> WHAT THE TASK REQUIRES:
Lines to restate from the data below: from the one containing "- ✅ **Strategic" to the one containing "## 📊 Expected Outcomes", both included. Give them again exactly, and only them.

Rendered images with source text:
^^^^^^^^^^^^^^^^

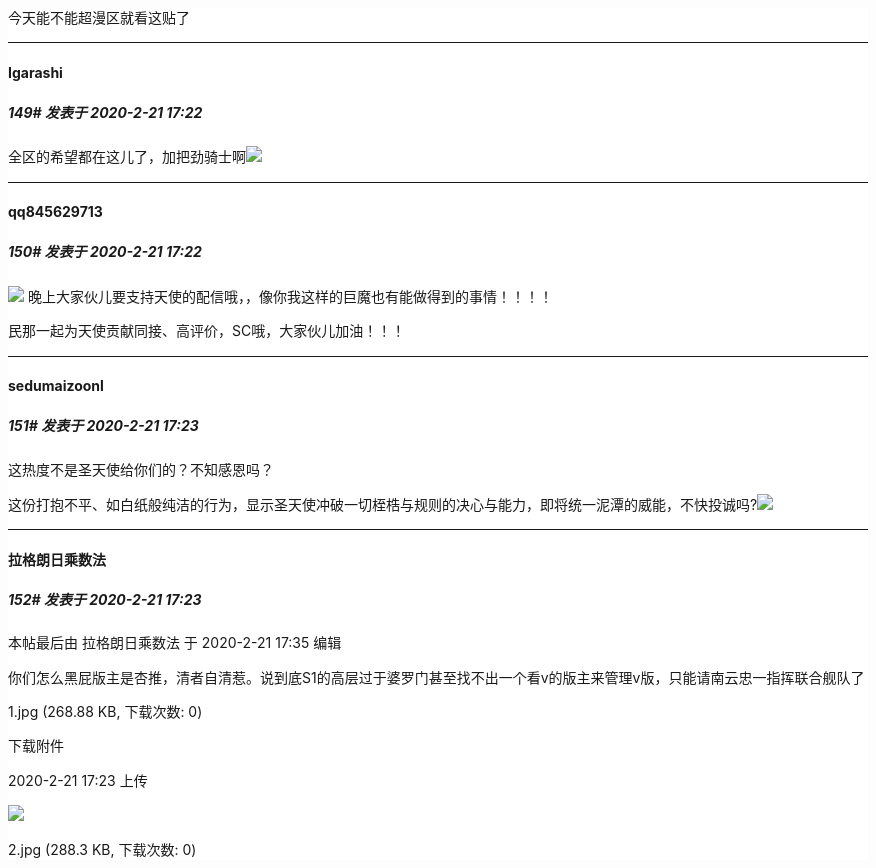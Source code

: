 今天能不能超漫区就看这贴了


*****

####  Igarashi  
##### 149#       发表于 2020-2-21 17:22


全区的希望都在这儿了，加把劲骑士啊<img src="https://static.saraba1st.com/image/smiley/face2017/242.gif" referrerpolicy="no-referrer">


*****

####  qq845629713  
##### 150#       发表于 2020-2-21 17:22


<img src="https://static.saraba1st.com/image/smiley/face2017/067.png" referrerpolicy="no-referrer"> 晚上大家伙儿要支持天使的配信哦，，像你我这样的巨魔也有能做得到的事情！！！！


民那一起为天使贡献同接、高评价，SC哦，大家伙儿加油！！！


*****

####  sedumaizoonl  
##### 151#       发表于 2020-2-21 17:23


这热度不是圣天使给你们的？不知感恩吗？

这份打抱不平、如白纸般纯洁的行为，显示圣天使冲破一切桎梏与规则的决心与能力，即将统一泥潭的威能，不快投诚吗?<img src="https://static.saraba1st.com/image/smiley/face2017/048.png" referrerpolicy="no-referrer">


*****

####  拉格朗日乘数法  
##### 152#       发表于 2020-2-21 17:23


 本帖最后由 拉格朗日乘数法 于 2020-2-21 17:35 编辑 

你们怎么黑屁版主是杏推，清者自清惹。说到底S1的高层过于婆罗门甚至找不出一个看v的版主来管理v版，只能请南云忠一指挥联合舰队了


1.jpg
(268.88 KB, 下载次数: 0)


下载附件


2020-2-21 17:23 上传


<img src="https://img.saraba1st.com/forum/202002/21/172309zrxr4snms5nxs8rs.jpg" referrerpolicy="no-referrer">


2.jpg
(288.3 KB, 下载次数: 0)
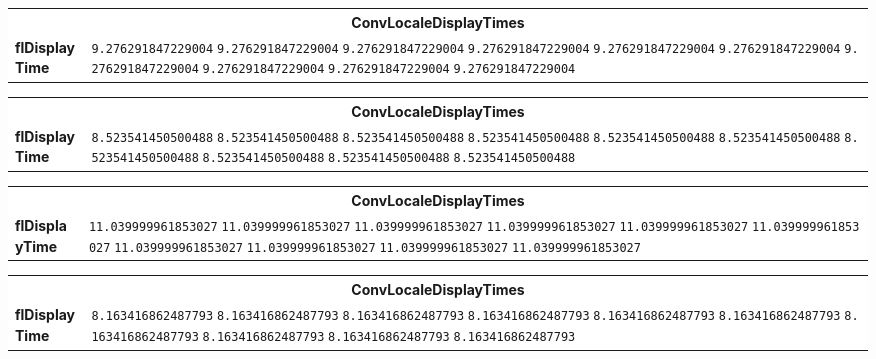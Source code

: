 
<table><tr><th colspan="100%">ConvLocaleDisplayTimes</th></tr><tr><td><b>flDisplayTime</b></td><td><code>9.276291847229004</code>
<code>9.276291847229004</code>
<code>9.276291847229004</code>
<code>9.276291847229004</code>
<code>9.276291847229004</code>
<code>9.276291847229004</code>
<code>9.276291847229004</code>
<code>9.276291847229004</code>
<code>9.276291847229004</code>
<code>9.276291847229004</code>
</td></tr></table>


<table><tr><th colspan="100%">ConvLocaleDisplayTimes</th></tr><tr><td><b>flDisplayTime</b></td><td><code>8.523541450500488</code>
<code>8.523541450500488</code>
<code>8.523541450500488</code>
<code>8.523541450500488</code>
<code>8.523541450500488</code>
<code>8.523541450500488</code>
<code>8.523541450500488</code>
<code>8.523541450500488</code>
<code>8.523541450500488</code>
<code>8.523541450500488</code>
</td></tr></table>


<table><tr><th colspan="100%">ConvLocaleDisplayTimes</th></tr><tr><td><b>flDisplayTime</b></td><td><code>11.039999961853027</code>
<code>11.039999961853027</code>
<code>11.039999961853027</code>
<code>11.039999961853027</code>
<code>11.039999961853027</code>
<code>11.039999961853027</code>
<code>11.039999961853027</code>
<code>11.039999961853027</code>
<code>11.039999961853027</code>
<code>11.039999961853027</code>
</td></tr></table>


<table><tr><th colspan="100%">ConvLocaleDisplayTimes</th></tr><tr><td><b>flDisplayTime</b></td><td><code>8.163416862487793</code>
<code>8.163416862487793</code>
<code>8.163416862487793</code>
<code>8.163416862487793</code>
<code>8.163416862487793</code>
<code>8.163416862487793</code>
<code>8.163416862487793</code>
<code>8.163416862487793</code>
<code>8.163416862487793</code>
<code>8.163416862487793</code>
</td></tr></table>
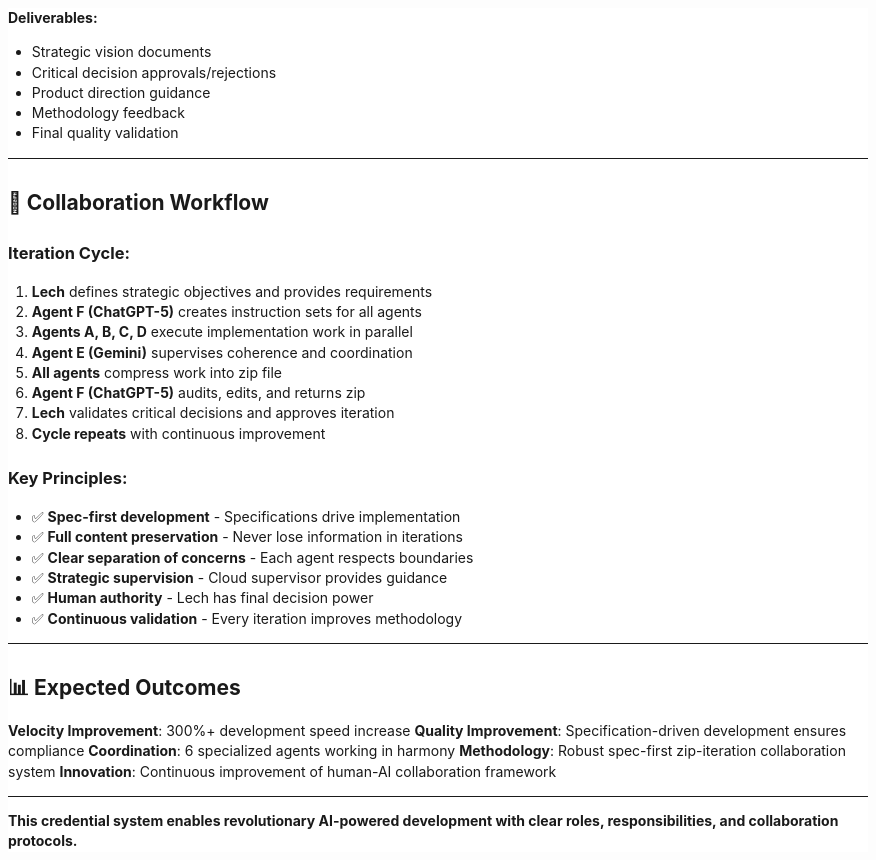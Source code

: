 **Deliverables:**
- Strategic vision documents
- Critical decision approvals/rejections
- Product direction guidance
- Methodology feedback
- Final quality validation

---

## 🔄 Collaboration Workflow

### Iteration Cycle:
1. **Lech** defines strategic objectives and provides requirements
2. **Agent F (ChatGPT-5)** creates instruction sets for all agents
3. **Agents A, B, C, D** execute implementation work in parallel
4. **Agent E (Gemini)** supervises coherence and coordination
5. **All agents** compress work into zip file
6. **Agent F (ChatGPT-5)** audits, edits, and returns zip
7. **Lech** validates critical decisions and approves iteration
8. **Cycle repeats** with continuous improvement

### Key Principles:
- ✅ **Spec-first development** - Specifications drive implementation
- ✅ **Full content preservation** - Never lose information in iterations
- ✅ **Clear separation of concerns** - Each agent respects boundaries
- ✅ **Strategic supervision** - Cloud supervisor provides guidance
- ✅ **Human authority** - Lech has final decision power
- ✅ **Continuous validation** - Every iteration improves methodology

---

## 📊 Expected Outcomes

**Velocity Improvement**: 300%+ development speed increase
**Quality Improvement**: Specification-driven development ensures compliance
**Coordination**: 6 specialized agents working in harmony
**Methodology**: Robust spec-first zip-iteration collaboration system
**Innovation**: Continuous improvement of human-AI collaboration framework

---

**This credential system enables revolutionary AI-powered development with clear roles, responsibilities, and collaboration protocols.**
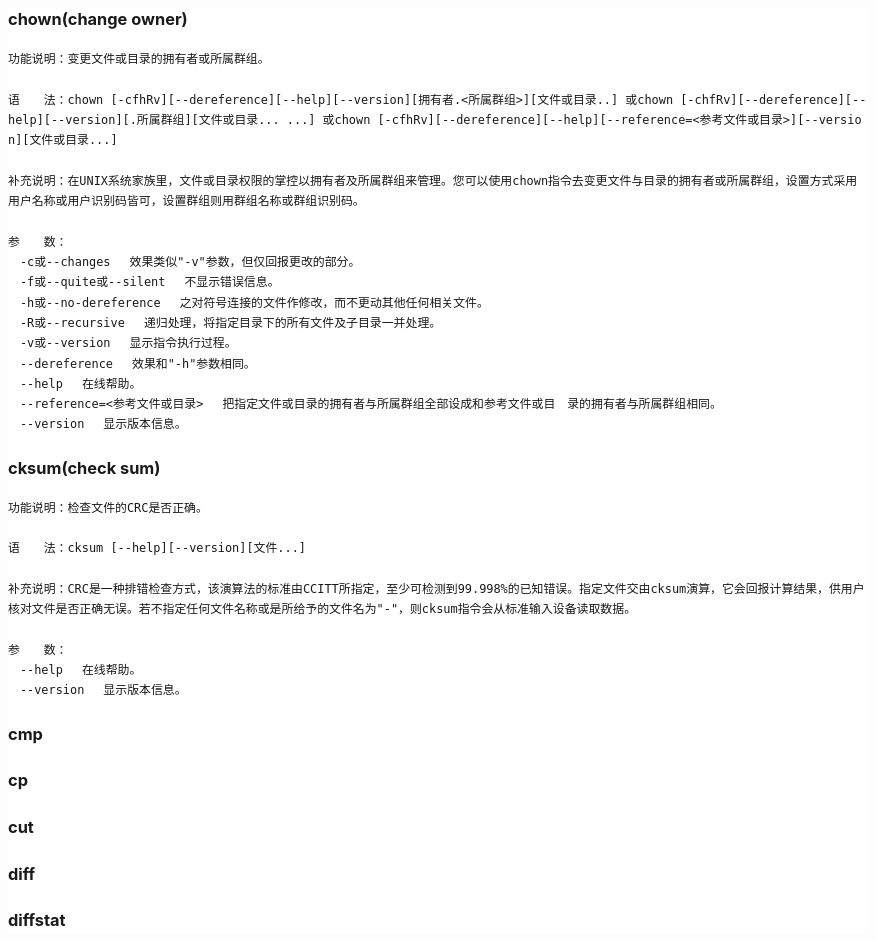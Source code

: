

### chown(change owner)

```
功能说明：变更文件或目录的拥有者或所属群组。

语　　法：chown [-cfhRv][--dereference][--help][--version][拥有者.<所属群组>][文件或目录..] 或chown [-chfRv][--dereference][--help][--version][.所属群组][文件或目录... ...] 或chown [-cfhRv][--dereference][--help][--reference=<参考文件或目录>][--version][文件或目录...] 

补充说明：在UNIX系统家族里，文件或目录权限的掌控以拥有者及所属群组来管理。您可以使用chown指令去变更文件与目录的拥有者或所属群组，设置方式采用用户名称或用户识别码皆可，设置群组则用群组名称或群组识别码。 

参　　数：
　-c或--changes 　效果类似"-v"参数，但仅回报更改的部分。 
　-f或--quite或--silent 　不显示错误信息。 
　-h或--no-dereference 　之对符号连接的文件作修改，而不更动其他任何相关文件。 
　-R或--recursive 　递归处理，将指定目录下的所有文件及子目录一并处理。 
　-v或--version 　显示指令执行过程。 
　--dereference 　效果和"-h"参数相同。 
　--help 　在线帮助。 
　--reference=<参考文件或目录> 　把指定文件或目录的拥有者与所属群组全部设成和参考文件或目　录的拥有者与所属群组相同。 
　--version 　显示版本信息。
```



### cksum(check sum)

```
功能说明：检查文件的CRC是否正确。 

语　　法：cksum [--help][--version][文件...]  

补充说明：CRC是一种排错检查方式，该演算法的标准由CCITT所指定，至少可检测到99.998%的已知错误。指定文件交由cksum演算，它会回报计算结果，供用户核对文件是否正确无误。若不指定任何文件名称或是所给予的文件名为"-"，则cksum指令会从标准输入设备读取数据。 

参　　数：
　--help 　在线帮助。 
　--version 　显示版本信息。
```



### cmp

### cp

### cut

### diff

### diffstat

^^^^^^^^^^^^^^^^

> SOLUTION BELOW:
- ✅ **Strategic supervision** - Cloud supervisor provides guidance
- ✅ **Human authority** - Lech has final decision power
- ✅ **Continuous validation** - Every iteration improves methodology

---

## 📊 Expected Outcomes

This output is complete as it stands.